Security Infrastructure Operations

• Responsible for day to day support and maintaining security Infrastructure Systems (e.g. Intrusion Prevention Systems, Anti-Virus, Web Proxy Systems, Full Packet Capture, Online and Offline Malware Analysis Systems and SIEM platform)
• Duties include but not limited to system troubleshooting, vendor coordination, OS patching and updating.
• Ensure all devices are under configuration management, receiving signature updates and maintain operational readiness
• Monitor performance metrics and log data for continuous improvement and tuning to match current threats
• Update rule-sets/policy on infrastructure systems to support overall Laboratory defensive systems
• Maintain and update documentation, including standard operating procedures.

Security Infrastructure Engineering

• Assist in evaluating potential security software, tools or devices.
• Assist in testing of new network security systems and changes to existing network security devices.
• Develops, publishes, and maintains system documentation (e.g. Requirements, Design/Build, Testing, and SOP) according to department standards.

• d) Through log and data analysis, determine scope or extent at which other systems were exposed to the same threat.
• e) Identify, implement or request solutions (e.g. blocks) to mitigate future risk to the Laboratory.
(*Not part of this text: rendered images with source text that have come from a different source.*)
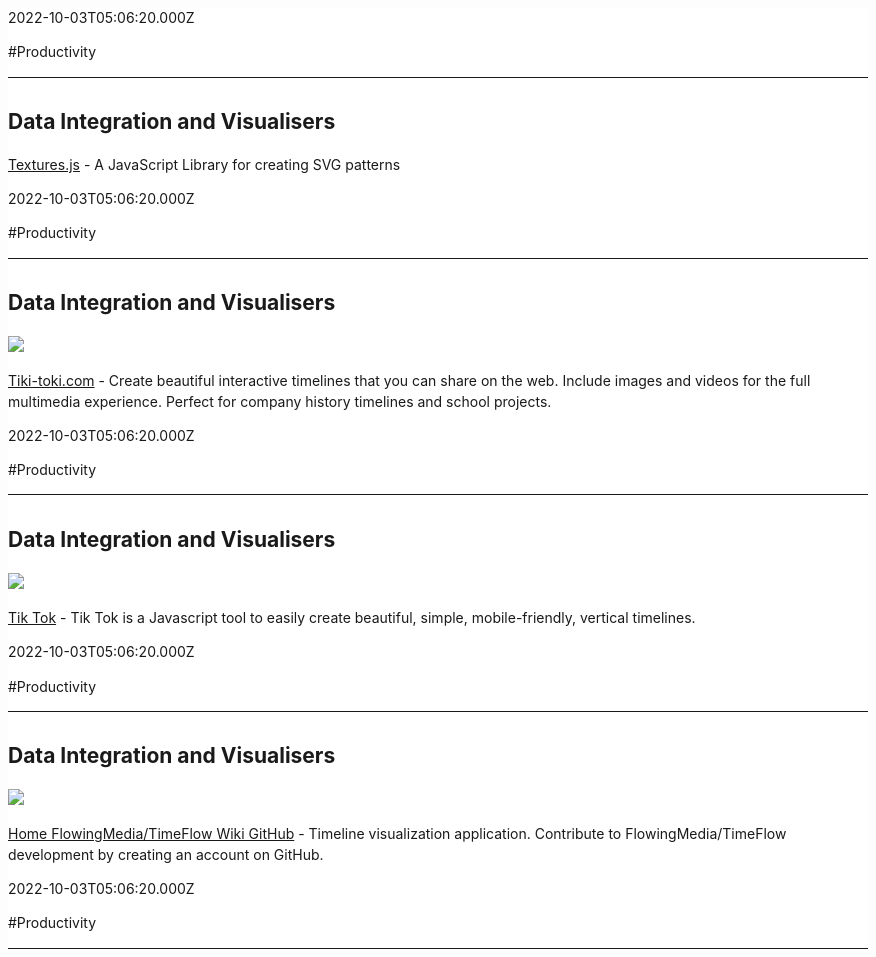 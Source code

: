 2022-10-03T05:06:20.000Z

#Productivity

---

## Data Integration and Visualisers

[Textures.js](https://riccardoscalco.github.io/textures) - A JavaScript Library for creating SVG patterns

2022-10-03T05:06:20.000Z

#Productivity

---

## Data Integration and Visualisers

![](https://www.tiki-toki.com/assets/images/tiki-toki-website.jpg)

[Tiki-toki.com](https://www.tiki-toki.com) - Create beautiful interactive timelines that you can share on the web. Include images and videos for the full multimedia experience. Perfect for company history timelines and school projects.

2022-10-03T05:06:20.000Z

#Productivity

---

## Data Integration and Visualisers

![](https://datanews.github.io/tik-tok/examples/images/tik-tok-head-250.png)

[Tik Tok](https://datanews.github.io/tik-tok) - Tik Tok is a Javascript tool to easily create beautiful, simple, mobile-friendly, vertical timelines.

2022-10-03T05:06:20.000Z

#Productivity

---

## Data Integration and Visualisers

![](https://opengraph.githubassets.com/f3e9f9ba73341eeb3920da7b519dc25d6b1a2dd5225e28e48740242033f9106b/FlowingMedia/TimeFlow)

[Home FlowingMedia/TimeFlow Wiki GitHub](https://github.com/FlowingMedia/TimeFlow/wiki) - Timeline visualization application. Contribute to FlowingMedia/TimeFlow development by creating an account on GitHub.

2022-10-03T05:06:20.000Z

#Productivity

--- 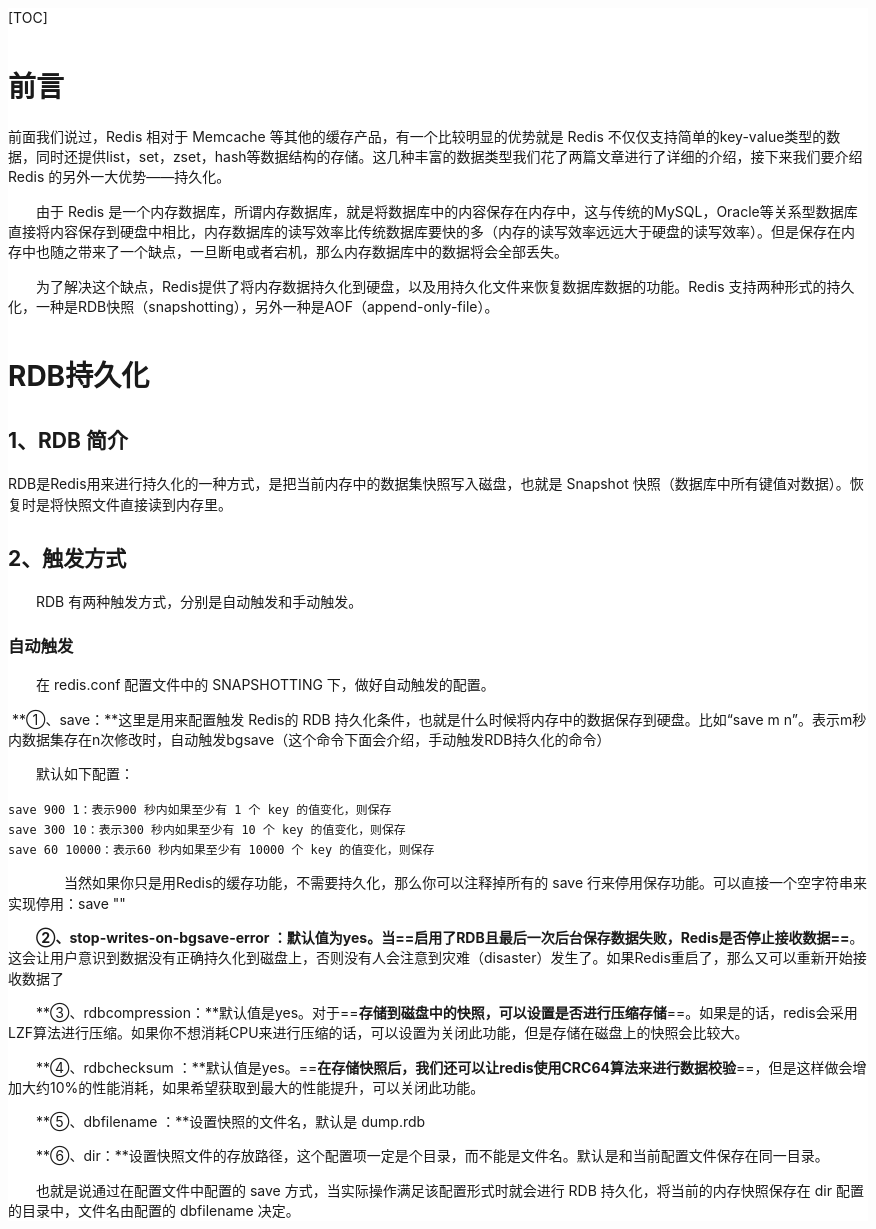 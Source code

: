 [TOC]

# 前言

前面我们说过，Redis 相对于 Memcache 等其他的缓存产品，有一个比较明显的优势就是 Redis  不仅仅支持简单的key-value类型的数据，同时还提供list，set，zset，hash等数据结构的存储。这几种丰富的数据类型我们花了两篇文章进行了详细的介绍，接下来我们要介绍 Redis 的另外一大优势——持久化。

　　由于 Redis  是一个内存数据库，所谓内存数据库，就是将数据库中的内容保存在内存中，这与传统的MySQL，Oracle等关系型数据库直接将内容保存到硬盘中相比，内存数据库的读写效率比传统数据库要快的多（内存的读写效率远远大于硬盘的读写效率）。但是保存在内存中也随之带来了一个缺点，一旦断电或者宕机，那么内存数据库中的数据将会全部丢失。

　　为了解决这个缺点，Redis提供了将内存数据持久化到硬盘，以及用持久化文件来恢复数据库数据的功能。Redis 支持两种形式的持久化，一种是RDB快照（snapshotting），另外一种是AOF（append-only-file）。

# RDB持久化

## 1、RDB 简介

​		RDB是Redis用来进行持久化的一种方式，是把当前内存中的数据集快照写入磁盘，也就是 Snapshot 快照（数据库中所有键值对数据）。恢复时是将快照文件直接读到内存里。

## 2、触发方式

 　　RDB 有两种触发方式，分别是自动触发和手动触发。

### 自动触发

　　在 redis.conf 配置文件中的 SNAPSHOTTING 下，做好自动触发的配置。

​		**①、save：**这里是用来配置触发 Redis的 RDB 持久化条件，也就是什么时候将内存中的数据保存到硬盘。比如“save m n”。表示m秒内数据集存在n次修改时，自动触发bgsave（这个命令下面会介绍，手动触发RDB持久化的命令）

　　默认如下配置：

```
save 900 1：表示900 秒内如果至少有 1 个 key 的值变化，则保存
save 300 10：表示300 秒内如果至少有 10 个 key 的值变化，则保存
save 60 10000：表示60 秒内如果至少有 10000 个 key 的值变化，则保存
```

　　　　当然如果你只是用Redis的缓存功能，不需要持久化，那么你可以注释掉所有的 save 行来停用保存功能。可以直接一个空字符串来实现停用：save ""

　　**②、stop-writes-on-bgsave-error ：**默认值为yes。当**==启用了RDB且最后一次后台保存数据失败，Redis是否停止接收数据==**。这会让用户意识到数据没有正确持久化到磁盘上，否则没有人会注意到灾难（disaster）发生了。如果Redis重启了，那么又可以重新开始接收数据了

　　**③、rdbcompression：**默认值是yes。对于==**存储到磁盘中的快照，可以设置是否进行压缩存储**==。如果是的话，redis会采用LZF算法进行压缩。如果你不想消耗CPU来进行压缩的话，可以设置为关闭此功能，但是存储在磁盘上的快照会比较大。

　　**④、rdbchecksum ：**默认值是yes。==**在存储快照后，我们还可以让redis使用CRC64算法来进行数据校验**==，但是这样做会增加大约10%的性能消耗，如果希望获取到最大的性能提升，可以关闭此功能。

　　**⑤、dbfilename ：**设置快照的文件名，默认是 dump.rdb

　　**⑥、dir：**设置快照文件的存放路径，这个配置项一定是个目录，而不能是文件名。默认是和当前配置文件保存在同一目录。

　　也就是说通过在配置文件中配置的 save 方式，当实际操作满足该配置形式时就会进行 RDB 持久化，将当前的内存快照保存在 dir 配置的目录中，文件名由配置的 dbfilename 决定。


[Redis持久化之父子进程与写时复制]: http://t.zoukankan.com/Courage129-p-14343136.html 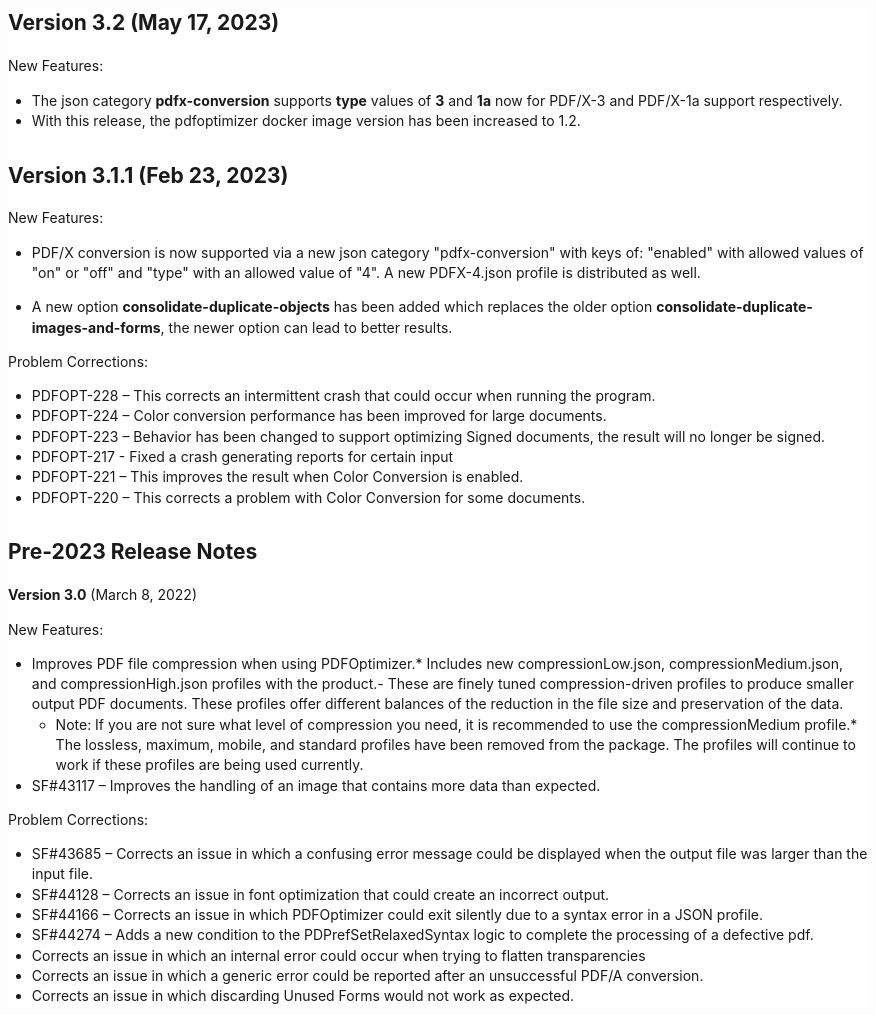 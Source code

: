 ## **Version 3.2** (May 17, 2023)

New Features:

- The json category **pdfx-conversion** supports **type** values of **3** and **1a** now for PDF/X-3 and PDF/X-1a support respectively.
- With this release, the pdfoptimizer docker image version has been increased to 1.2.

## **Version 3.1.1** (Feb 23, 2023)

New Features:

- PDF/X conversion is now supported via a new json category "pdfx-conversion" with keys of: "enabled" with allowed values of "on" or "off" and "type" with an allowed value of "4". A new PDFX-4.json profile is distributed as well.

* A new option **consolidate-duplicate-objects** has been added which replaces the older option **consolidate-duplicate-images-and-forms**, the newer option can lead to better results.

Problem Corrections:

- PDFOPT-228 – This corrects an intermittent crash that could occur when running the program.
- PDFOPT-224 – Color conversion performance has been improved for large documents.
- PDFOPT-223 – Behavior has been changed to support optimizing Signed documents, the result will no longer be signed.
- PDFOPT-217 - Fixed a crash generating reports for certain input
- PDFOPT-221 – This improves the result when Color Conversion is enabled.
- PDFOPT-220 – This corrects a problem with Color Conversion for some documents.

## **Pre-2023 Release Notes**

**Version 3.0** (March 8, 2022)

New Features:

- Improves PDF file compression when using PDFOptimizer.\* Includes new compressionLow\.json, compressionMedium.json, and compressionHigh.json profiles with the product.- These are finely tuned compression-driven profiles to produce smaller output PDF documents. These profiles offer different balances of the reduction in the file size and preservation of the data.
  * Note: If you are not sure what level of compression you need, it is recommended to use the compressionMedium profile.\* The lossless, maximum, mobile, and standard profiles have been removed from the package. The profiles will continue to work if these profiles are being used currently.
- SF#43117 – Improves the handling of an image that contains more data than expected.

Problem Corrections:

- SF#43685 – Corrects an issue in which a confusing error message could be displayed when the output file was larger than the input file.
- SF#44128 – Corrects an issue in font optimization that could create an incorrect output.
- SF#44166 – Corrects an issue in which PDFOptimizer could exit silently due to a syntax error in a JSON profile.
- SF#44274 – Adds a new condition to the PDPrefSetRelaxedSyntax logic to complete the processing of a defective pdf.
- Corrects an issue in which an internal error could occur when trying to flatten transparencies
- Corrects an issue in which a generic error could be reported after an unsuccessful PDF/A conversion.
- Corrects an issue in which discarding Unused Forms would not work as expected.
Cyber Security and External Awareness

• Participation in external Cyber Security working groups (e.g. FFRDC)
• Monitor current malicious cyber activity at large and research how vulnerabilities are being exploited and software affected.
• Proactively identify opportunities to mitigate potential threats based on research
• Proactively identify any patterns within device and server logs based on research to potentially identify systems of interest or mitigate future risk to the Laboratory systems

Communication & Collaboration

• Develop metrics and presentations that demonstrate Threat assessment team effectiveness
• Coordinate efforts among analyst to enhance mitigation efforts and avoid duplication of efforts.
• Coordinate with Security Services Department on threat impact, nature and potential scope.
• Develop and publish detailed Threat Assessment reports as required.

Security Projects

• Evaluate potential security software, tools or devices
• Test new network security systems and changes to existing network security devices.
• Develop technical project plans, requirement documentation, test plans, change requests, and communications to users.

Required Knowledge and  Skills:

• A minimum of 7 years of overall IT experience
• A minimum of 5 year's of experience in information security technology field

• Strong working knowledge of various enterprise network and standalone infrastructure security systems and technologies.
• Experience with enterprise log management platforms (e.g., Splunk).
• Experience with IDS/IPS systems, Firewalls, Web Proxy and full packet capture systems.
• Proven ability to script in Perl or Python.
• Excellent customer service, written and oral communication skills.
• Demonstrated ability to work in a fast-paced environment at times with minimal supervision and execute operations, project and administrative tasks with a high degree of quality, while following existing processes and establishing new operational procedures and best practices where necessary.
• Demonstrated ability to work with members of other teams and staff to achieve department and organizational goals.
• Strong understanding of network routing and switching and TCP/IP protocols.
• Strong working knowledge of the Linux Operating system
• Good understanding of the Windows Operating system (desktop and server)
• Ability to work independently toward delivery of goals as well as collaborate in team efforts.
• Skill in building consensus among stakeholders and colleagues.
• Ability to obtain and maintain a government security clearance.

Preferred:

• Bachelor's Degree in Computer Science, Information Technologies, Engineering or equivalent experience.
• CompTIA Security+, SANS Certified Incident Handler (GCIH) or equivalent certification
• Knowledge of DoD and NIST security standards and procedures
• ITILv3 Foundations Certification

OTHER:

Occasional off-hour/on-call support is necessary. A certain degree of flexibility of schedule is required as some work (planned/unplanned) must be done outside of major production hours during pre-scheduled maintenance windows.

MIT Lincoln Laboratory is an Equal Employment Opportunity (EEO) employer. All qualified applicants will receive consideration for employment and will not be discriminated against on the basis of race, color, religion, sex, sexual orientation, gender identity, national origin, age, veteran status, disability status, or genetic information; U.S. citizenship is required.